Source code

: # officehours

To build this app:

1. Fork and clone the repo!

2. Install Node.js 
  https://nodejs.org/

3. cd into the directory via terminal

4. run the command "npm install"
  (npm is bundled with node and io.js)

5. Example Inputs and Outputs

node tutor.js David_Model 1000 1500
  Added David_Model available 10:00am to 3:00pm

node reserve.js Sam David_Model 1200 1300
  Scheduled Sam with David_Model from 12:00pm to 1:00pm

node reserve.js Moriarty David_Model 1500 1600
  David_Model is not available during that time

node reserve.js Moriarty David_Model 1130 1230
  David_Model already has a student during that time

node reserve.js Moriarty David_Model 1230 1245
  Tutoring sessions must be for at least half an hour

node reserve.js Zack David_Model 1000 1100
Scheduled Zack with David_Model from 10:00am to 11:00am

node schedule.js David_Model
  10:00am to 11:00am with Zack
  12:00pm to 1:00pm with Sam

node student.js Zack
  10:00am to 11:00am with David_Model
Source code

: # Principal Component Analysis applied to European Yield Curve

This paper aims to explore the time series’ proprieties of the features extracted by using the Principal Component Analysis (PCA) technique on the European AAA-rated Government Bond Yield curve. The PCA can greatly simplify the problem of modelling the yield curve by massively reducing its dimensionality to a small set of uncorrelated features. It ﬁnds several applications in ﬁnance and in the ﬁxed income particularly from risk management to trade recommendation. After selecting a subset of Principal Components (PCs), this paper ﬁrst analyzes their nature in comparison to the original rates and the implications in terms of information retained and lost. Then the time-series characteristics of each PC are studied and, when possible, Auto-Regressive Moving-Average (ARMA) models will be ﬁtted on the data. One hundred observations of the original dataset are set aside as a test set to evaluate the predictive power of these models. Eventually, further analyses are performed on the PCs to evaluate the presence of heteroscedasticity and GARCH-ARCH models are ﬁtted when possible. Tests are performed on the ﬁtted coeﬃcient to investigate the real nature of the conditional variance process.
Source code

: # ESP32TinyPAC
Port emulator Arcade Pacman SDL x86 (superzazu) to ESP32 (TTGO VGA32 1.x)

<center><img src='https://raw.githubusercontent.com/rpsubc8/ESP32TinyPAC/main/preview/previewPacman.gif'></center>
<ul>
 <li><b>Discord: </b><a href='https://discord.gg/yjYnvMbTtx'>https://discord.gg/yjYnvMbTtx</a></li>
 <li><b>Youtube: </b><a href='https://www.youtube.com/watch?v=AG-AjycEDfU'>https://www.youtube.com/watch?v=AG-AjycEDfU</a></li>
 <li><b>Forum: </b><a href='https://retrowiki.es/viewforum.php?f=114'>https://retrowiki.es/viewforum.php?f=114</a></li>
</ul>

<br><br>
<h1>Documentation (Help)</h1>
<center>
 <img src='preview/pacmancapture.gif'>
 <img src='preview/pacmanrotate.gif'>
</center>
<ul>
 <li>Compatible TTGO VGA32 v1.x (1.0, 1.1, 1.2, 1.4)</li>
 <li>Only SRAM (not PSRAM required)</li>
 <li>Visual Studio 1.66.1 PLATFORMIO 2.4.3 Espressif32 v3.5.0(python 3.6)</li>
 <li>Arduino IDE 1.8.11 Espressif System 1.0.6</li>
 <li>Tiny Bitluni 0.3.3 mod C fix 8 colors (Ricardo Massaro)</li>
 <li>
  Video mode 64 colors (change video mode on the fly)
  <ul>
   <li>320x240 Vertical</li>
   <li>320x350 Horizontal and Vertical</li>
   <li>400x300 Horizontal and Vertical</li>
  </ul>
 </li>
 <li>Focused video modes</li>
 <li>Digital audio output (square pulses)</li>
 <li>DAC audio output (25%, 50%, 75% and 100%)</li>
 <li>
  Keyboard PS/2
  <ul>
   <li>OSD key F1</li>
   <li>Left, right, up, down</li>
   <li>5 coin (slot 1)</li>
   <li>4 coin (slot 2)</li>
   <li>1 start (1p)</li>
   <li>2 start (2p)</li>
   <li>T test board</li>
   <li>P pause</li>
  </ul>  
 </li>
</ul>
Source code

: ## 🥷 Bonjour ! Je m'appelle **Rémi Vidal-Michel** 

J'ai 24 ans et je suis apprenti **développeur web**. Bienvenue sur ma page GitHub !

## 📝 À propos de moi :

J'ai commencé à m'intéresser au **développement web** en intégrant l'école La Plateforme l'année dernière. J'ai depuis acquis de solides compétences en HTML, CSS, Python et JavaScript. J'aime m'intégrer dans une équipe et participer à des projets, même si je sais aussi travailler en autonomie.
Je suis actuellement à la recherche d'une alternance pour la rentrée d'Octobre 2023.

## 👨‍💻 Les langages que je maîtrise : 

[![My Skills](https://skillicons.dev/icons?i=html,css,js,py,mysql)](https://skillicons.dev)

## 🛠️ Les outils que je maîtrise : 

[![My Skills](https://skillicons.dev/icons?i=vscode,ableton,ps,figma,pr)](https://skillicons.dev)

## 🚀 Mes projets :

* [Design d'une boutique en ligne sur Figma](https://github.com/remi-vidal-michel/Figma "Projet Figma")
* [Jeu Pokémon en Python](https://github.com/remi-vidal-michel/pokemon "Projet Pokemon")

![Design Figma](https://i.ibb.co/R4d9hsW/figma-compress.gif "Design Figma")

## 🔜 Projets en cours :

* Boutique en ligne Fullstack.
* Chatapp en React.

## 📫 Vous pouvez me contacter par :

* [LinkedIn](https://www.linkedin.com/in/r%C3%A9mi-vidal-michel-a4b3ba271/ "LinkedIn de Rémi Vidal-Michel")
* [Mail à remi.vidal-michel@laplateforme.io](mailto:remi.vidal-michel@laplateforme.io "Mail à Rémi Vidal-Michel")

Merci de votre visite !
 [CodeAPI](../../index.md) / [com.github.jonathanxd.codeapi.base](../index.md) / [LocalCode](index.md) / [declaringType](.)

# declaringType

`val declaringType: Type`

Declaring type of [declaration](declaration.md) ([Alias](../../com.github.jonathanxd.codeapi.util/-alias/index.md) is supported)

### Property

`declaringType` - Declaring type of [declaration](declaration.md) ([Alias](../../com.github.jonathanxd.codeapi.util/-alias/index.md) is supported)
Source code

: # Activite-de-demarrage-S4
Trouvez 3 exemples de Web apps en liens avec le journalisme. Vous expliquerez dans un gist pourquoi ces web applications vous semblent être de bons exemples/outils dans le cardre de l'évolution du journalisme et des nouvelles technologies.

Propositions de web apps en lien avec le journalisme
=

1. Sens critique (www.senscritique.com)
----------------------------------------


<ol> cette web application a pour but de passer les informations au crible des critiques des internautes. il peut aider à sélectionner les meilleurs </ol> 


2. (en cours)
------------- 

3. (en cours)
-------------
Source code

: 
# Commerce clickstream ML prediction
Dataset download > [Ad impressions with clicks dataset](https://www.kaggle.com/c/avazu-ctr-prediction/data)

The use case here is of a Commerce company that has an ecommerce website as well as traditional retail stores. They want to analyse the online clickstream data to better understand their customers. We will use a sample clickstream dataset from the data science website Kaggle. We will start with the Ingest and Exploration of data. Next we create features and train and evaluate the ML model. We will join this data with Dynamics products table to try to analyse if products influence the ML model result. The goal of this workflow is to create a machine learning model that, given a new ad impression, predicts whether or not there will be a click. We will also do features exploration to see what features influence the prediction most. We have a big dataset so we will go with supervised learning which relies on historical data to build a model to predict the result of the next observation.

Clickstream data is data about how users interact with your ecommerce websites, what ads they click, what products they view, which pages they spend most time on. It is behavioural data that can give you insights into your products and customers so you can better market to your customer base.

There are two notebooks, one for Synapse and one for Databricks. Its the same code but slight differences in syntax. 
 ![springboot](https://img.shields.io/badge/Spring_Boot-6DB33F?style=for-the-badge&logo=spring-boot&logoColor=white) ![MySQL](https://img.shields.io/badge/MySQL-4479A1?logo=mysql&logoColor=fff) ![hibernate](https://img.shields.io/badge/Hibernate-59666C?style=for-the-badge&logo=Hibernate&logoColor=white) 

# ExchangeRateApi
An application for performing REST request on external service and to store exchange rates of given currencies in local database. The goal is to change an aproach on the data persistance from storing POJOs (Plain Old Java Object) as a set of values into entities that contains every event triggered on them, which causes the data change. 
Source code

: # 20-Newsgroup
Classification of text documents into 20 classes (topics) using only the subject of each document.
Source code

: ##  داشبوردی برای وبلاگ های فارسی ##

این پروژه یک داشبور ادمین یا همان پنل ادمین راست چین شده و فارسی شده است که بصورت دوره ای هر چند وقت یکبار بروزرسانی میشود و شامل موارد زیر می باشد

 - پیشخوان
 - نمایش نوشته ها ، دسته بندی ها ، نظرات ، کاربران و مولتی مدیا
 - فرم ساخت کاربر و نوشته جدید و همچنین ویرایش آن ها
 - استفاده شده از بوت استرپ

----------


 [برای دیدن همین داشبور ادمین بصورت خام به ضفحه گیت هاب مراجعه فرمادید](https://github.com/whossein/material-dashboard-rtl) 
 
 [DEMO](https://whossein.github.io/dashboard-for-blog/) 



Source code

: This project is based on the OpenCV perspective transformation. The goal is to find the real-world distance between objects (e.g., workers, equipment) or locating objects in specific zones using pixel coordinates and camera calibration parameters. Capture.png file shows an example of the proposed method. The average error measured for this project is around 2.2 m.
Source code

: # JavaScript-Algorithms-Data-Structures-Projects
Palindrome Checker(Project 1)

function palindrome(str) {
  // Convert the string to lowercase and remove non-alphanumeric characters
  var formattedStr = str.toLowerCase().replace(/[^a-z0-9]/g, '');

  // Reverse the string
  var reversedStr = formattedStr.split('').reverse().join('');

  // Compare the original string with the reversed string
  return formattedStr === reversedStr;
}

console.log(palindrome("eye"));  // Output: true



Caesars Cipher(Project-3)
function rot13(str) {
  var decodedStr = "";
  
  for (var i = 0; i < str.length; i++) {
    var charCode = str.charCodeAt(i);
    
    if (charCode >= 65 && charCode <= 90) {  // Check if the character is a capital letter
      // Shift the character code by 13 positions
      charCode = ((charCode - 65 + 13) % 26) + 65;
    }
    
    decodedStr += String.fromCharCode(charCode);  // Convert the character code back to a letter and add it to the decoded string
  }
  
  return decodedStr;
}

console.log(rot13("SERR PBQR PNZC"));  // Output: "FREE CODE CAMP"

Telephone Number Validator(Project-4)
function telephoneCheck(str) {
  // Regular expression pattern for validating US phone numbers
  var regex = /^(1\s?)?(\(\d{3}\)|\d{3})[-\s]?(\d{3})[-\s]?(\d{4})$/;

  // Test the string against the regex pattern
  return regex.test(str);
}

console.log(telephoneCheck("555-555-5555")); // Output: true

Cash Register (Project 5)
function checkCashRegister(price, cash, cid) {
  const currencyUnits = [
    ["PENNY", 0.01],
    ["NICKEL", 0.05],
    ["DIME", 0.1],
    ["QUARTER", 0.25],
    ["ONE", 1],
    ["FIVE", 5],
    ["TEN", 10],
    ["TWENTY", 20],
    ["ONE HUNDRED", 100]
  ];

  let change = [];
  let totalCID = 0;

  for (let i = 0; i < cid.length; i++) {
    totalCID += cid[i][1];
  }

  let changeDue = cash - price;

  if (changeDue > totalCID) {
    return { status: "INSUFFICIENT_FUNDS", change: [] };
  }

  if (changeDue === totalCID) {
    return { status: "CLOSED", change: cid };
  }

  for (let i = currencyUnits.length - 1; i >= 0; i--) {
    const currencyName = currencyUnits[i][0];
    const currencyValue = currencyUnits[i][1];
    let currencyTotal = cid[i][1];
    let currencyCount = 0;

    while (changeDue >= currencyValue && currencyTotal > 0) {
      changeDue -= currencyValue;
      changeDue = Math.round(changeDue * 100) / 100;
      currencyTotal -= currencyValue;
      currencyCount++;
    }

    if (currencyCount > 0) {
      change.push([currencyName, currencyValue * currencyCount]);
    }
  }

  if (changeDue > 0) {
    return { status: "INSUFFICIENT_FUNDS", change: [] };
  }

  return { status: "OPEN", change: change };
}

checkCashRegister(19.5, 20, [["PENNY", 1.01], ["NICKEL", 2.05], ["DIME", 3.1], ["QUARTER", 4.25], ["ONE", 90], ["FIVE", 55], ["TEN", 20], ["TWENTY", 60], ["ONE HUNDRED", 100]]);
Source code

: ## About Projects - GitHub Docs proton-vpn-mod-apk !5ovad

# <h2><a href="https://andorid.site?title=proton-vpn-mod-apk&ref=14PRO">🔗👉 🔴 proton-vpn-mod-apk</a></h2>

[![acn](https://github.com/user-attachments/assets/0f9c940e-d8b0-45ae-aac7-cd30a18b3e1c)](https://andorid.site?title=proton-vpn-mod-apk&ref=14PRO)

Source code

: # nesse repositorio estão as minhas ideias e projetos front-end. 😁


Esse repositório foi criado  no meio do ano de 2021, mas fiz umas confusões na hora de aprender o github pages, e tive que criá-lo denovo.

......

== PROBLEM TO WORK ON ==
Among the entries above, count the lines that contain the word "mysql" and give the number by itself.

== TASK OUTPUT ==
2